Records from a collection
^^^^

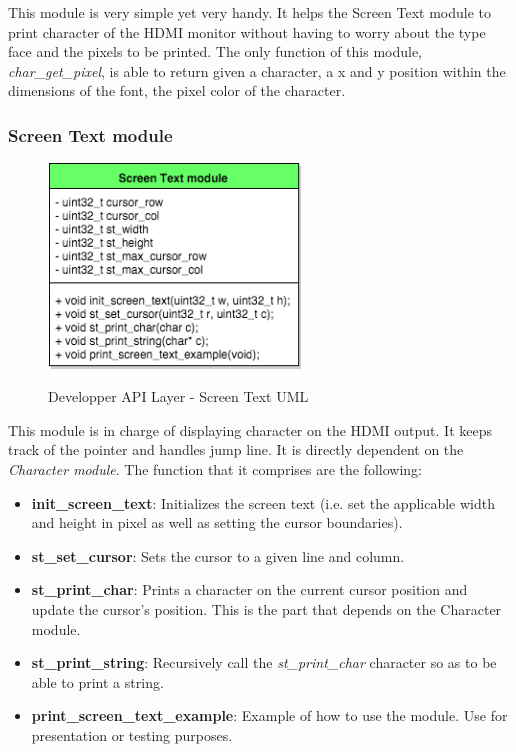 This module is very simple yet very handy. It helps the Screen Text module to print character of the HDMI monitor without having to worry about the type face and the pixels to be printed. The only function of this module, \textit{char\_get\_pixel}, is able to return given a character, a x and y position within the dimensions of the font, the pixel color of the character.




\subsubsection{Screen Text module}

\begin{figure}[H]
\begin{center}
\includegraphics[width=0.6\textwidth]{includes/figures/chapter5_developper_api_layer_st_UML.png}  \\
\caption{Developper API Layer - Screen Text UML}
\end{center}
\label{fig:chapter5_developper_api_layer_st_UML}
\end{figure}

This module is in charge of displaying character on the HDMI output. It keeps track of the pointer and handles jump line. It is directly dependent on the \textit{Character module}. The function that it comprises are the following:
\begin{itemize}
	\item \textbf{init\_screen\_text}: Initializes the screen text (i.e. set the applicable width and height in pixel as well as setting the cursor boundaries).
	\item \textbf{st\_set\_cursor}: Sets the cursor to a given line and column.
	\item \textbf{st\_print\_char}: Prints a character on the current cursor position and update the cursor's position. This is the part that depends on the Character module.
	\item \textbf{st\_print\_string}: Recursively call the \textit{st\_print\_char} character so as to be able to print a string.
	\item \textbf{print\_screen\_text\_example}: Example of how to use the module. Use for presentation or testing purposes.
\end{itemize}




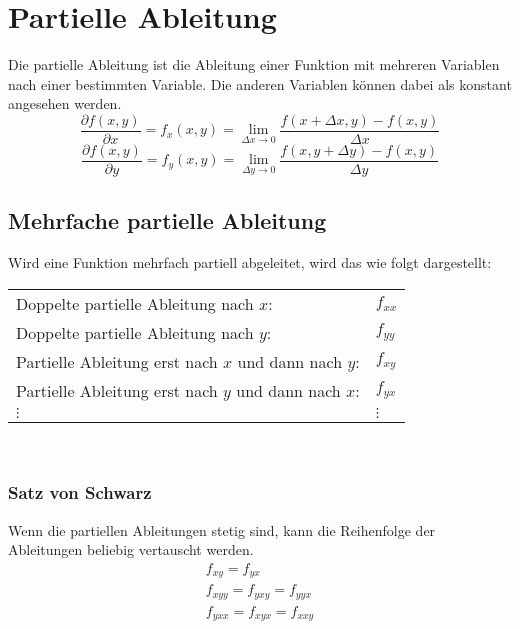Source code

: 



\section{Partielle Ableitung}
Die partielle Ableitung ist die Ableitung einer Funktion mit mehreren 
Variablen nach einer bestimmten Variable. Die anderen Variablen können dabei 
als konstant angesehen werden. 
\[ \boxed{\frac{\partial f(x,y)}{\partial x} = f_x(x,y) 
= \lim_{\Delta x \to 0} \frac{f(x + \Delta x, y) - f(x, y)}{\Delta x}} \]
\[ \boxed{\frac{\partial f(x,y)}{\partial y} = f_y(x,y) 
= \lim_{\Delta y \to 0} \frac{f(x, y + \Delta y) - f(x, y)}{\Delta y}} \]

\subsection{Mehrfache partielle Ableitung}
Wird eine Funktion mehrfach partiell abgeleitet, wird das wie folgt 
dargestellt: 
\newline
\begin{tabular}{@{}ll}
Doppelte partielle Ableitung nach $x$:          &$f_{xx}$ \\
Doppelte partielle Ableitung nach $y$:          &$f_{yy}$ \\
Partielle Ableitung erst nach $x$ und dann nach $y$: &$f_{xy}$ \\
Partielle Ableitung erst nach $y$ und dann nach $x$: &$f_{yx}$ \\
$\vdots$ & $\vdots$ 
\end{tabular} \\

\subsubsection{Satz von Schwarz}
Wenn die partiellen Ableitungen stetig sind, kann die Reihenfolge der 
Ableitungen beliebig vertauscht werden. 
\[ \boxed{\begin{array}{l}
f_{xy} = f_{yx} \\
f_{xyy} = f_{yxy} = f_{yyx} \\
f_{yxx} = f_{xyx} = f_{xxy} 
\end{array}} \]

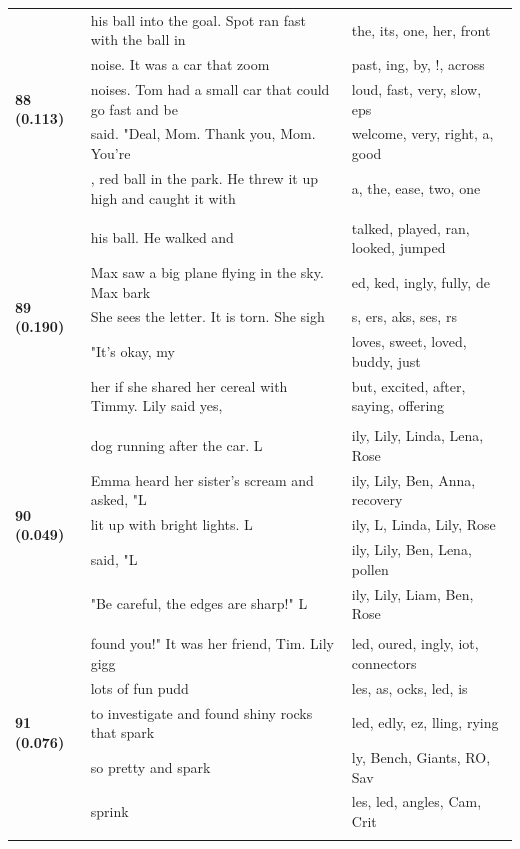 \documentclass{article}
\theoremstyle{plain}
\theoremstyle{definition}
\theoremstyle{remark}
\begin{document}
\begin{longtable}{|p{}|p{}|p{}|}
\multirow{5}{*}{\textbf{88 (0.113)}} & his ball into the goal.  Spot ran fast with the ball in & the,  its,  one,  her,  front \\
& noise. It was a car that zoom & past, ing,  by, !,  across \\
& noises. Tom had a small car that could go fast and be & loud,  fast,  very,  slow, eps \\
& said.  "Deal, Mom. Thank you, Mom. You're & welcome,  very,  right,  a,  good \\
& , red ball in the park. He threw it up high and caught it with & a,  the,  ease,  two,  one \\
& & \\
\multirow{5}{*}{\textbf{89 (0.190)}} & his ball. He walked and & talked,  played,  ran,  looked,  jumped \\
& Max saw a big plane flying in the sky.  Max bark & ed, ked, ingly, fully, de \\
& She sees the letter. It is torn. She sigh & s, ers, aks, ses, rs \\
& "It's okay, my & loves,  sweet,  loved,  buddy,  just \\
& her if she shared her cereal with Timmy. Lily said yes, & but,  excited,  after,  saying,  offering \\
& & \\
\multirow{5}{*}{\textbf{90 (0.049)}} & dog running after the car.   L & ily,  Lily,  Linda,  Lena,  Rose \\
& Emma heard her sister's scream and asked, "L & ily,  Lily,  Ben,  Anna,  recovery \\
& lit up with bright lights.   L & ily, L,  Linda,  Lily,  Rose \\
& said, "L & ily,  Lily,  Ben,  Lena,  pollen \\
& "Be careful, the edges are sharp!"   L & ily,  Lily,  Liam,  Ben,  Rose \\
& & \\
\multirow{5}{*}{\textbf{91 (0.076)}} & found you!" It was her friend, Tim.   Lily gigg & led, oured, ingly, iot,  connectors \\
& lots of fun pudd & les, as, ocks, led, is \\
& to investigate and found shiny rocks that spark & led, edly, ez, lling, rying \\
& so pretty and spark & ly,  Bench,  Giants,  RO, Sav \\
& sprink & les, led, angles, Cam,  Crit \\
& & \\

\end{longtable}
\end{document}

^^^^

Task item
Copy out all the lines of the records that include "dann".

Task solution
Partielle Ableitung erst nach $x$ und dann nach $y$: &$f_{xy}$ \\
Partielle Ableitung erst nach $y$ und dann nach $x$: &$f_{yx}$ \\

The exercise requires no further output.